For this day we were waiting for a long time. We booked the tickets to Royal Festival Hall back in May to hear Beethoven’s 9th Symphony live, so there had to be a nice dinner before that.
Raymond’s place got picked shortly after he popped in to Dinings a while ago, the fact that his restaurant is a walking distance from the RFH mattered too.

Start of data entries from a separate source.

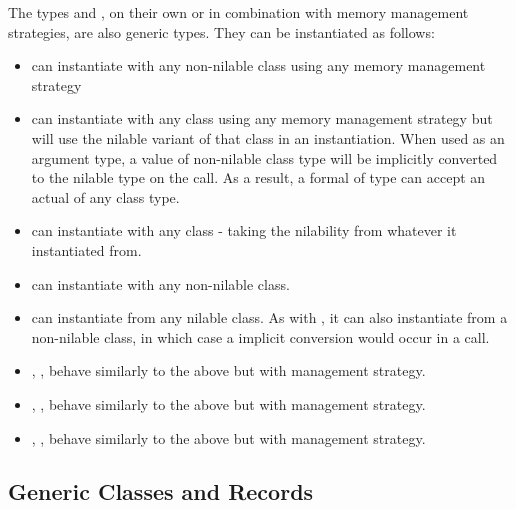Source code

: The types  and , on their own or
in combination with memory management strategies, are also
generic types. They can be instantiated as follows:

\begin{itemize}
\item
{} can instantiate with any non-nilable class using any
memory management strategy

\item
{} can instantiate with any class using any memory management
strategy but will use the nilable variant of that class in an
instantiation. When used as an argument type, a value of non-nilable class
type will be implicitly converted to the nilable type on the call. As a
result, a formal of type  can accept an actual of any
class type.

\item
{} can instantiate with any  class - taking the
nilability from whatever it instantiated from.

\item
{} can instantiate with any non-nilable  class.

\item
{} can instantiate from any nilable 
class. As with , it can also instantiate from a
non-nilable  class, in which case a implicit conversion
would occur in a call.

\item
{}, ,  behave similarly
to the above but with  management strategy.

\item
{}, ,  behave similarly
to the above but with  management strategy.

\item
{}, ,  behave similarly
to the above but with  management strategy.

\end{itemize}


\subsection{Generic Classes and Records}

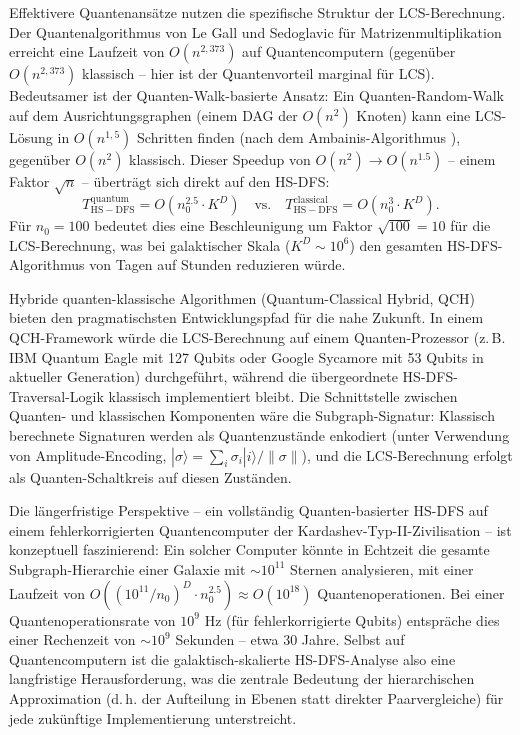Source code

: ﻿\documentclass[a4paper,12pt]{report}
\theoremstyle{definition}
\begin{document}
Effektivere Quantenansätze nutzen die spezifische Struktur der LCS-Berechnung. Der Quantenalgorithmus von Le Gall und Sedoglavic \cite{legall2014} für Matrizenmultiplikation erreicht eine Laufzeit von $O(n^{2{,}373})$ auf Quantencomputern (gegenüber $O(n^{2{,}373})$ klassisch -- hier ist der Quantenvorteil marginal für LCS). Bedeutsamer ist der Quanten-Walk-basierte Ansatz: Ein Quanten-Random-Walk auf dem Ausrichtungsgraphen (einem DAG der $O(n^2)$ Knoten) kann eine LCS-Lösung in $O(n^{1{,}5})$ Schritten finden (nach dem Ambainis-Algorithmus \cite{ambainis2004}), gegenüber $O(n^2)$ klassisch. Dieser Speedup von $O(n^2) \to O(n^{1.5})$ -- einem Faktor $\sqrt{n}$ -- überträgt sich direkt auf den HS-DFS:
\[
T_\mathrm{HS-DFS}^{\mathrm{quantum}} = O\!\left(n_0^{2.5} \cdot K^D\right) \quad \text{vs.} \quad T_\mathrm{HS-DFS}^{\mathrm{classical}} = O\!\left(n_0^3 \cdot K^D\right).
\]
Für $n_0 = 100$ bedeutet dies eine Beschleunigung um Faktor $\sqrt{100} = 10$ für die LCS-Berechnung, was bei galaktischer Skala ($K^D \sim 10^6$) den gesamten HS-DFS-Algorithmus von Tagen auf Stunden reduzieren würde.

Hybride quanten-klassische Algorithmen (Quantum-Classical Hybrid, QCH) bieten den pragmatischsten Entwicklungspfad für die nahe Zukunft. In einem QCH-Framework würde die LCS-Berechnung auf einem Quanten-Prozessor (z.\,B. IBM Quantum Eagle mit 127 Qubits oder Google Sycamore mit 53 Qubits in aktueller Generation) durchgeführt, während die übergeordnete HS-DFS-Traversal-Logik klassisch implementiert bleibt. Die Schnittstelle zwischen Quanten- und klassischen Komponenten wäre die Subgraph-Signatur: Klassisch berechnete Signaturen werden als Quantenzustände enkodiert (unter Verwendung von Amplitude-Encoding, $|\sigma\rangle = \sum_i \sigma_i |i\rangle / \|\sigma\|$), und die LCS-Berechnung erfolgt als Quanten-Schaltkreis auf diesen Zuständen.

Die längerfristige Perspektive -- ein vollständig Quanten-basierter HS-DFS auf einem fehlerkorrigierten Quantencomputer der Kardashev-Typ-II-Zivilisation -- ist konzeptuell faszinierend: Ein solcher Computer könnte in Echtzeit die gesamte Subgraph-Hierarchie einer Galaxie mit $\sim 10^{11}$ Sternen analysieren, mit einer Laufzeit von $O((10^{11}/n_0)^D \cdot n_0^{2.5}) \approx O(10^{18})$ Quantenoperationen. Bei einer Quantenoperationsrate von $10^9$ Hz (für fehlerkorrigierte Qubits) entspräche dies einer Rechenzeit von $\sim 10^9$ Sekunden -- etwa 30 Jahre. Selbst auf Quantencomputern ist die galaktisch-skalierte HS-DFS-Analyse also eine langfristige Herausforderung, was die zentrale Bedeutung der hierarchischen Approximation (d.\,h. der Aufteilung in Ebenen statt direkter Paarvergleiche) für jede zukünftige Implementierung unterstreicht.
\end{document}
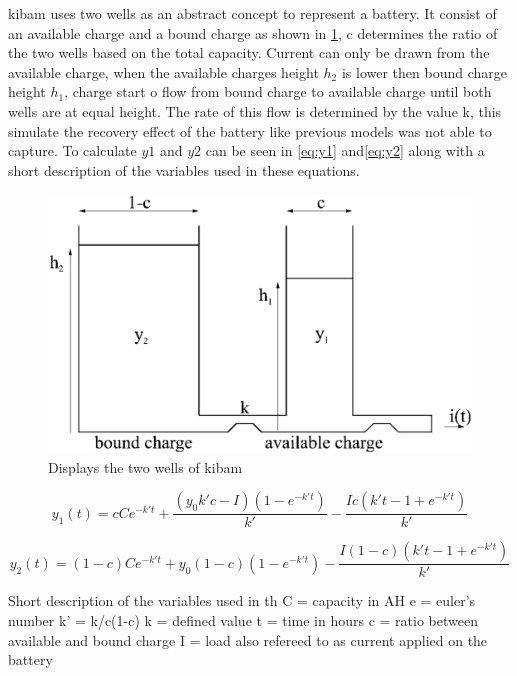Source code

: \gls{kibam} uses two wells as an abstract concept to represent a battery. It consist of an available charge and a bound charge as shown in \cref{fig:kibam_wells}, c determines the ratio of the two wells based on the total capacity. Current can only be drawn from the available charge, when the available charges height $h_2$ is lower then bound charge height $h_1$, charge start o flow from bound charge to available charge until both wells are at equal height. The rate of this flow is determined by the value k, this simulate the recovery effect of the battery like previous models was not able to capture. To calculate $y{1}$ and $y{2}$ can be seen in \cref{eq:y1} and\cref{eq:y2} along with a short description of the variables used in these equations. 

\begin{figure}
	\center
	\includegraphics[width=\textwidth/2]{graphics/kibam.jpg}
	\caption{Displays the two wells of \gls{kibam}}
	\label{fig:kibam_wells}
\end{figure}

\begin{equation}\label{eq:y1}
y_1(t) = cCe^{-k't}+\frac{(y_0k'c-I)(1-e^{-k't})}{k'}-\frac{Ic(k't-1+e^{-k't})}{k'}
\end{equation}

\begin{equation}\label{eq:y2}
y_2(t) = (1-c)Ce^{-k't}+y_0(1-c)(1-e^{-k't})-\frac{I(1-c)(k't-1+e^{-k't})}{k'}
\end{equation}

Short description of the variables used in th
C = capacity in AH
e = euler's number
k' = k/c(1-c)
k = defined value
t = time in hours
c = ratio between available and bound charge
I = load also refereed to as current applied on the battery

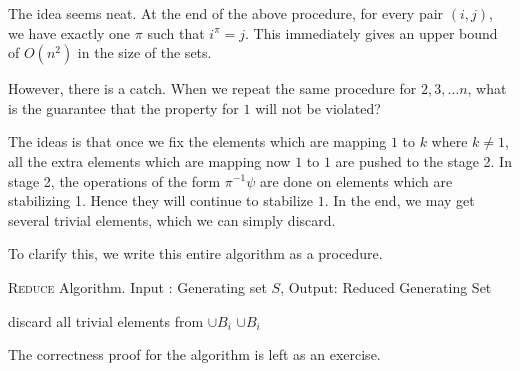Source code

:The idea seems neat. At the end of the above procedure, for every pair $(i,j)$, we have exactly one $\pi$ such that $i^{\pi} = j$. This immediately gives an upper bound of $O(n^2)$ in the size of the sets.

However, there is a catch. When we repeat the same procedure for $2,3, \ldots n$, what is the guarantee that the property for $1$ will not be violated?

The ideas is that once we fix the elements which are mapping $1$ to $k$ where $k \ne 1$, all the extra elements which are mapping now $1$ to $1$ are pushed to the stage 2. In stage 2, the operations of the form $\pi^{-1} \psi$ are done on elements which are stabilizing 1. Hence they will continue to stabilize $1$. In the end, we may get several trivial elements, which we can simply discard.

To clarify this, we write this entire algorithm as a procedure.

\begin{algorithm}
\caption{\textsc{Reduce} Algorithm. Input : Generating set $S$, Output: Reduced Generating Set}
\label{alg:reduce}
\begin{algorithmic}[1]
\Else
{}
\EndIf
\Else
{}
\EndIf
\EndFor
\EndFor
\State discard all trivial elements from $\cup B_i$
 $\cup B_i$
\end{algorithmic}
\end{algorithm}
The correctness proof for the algorithm is left as an exercise.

Very, very pleasant place. Florek picked a bottle of Pinot Noir, for a starter we shared a steak tartare, very bravely seasoned, lots of mustard and capers, have to try it at Mum’s! With a baguette it was great. For the mains Florek had a hake, I went for the grilled scallops on a truffle mash.There was some baked fennel as well, not my thing though, it tasted like a bottle of perfume. Scallops though- fantastic. Maybe even second most awesome scallops dish ever, after those that Goemon made for us in Dinings last time, when we went with Moka. Goemon’s scallops sat in the truffle soy sauce and had some crispy parma ham on top, the only problem with them was the amount- 3 scallops for the 3 of us.Anyway, those today were spot on.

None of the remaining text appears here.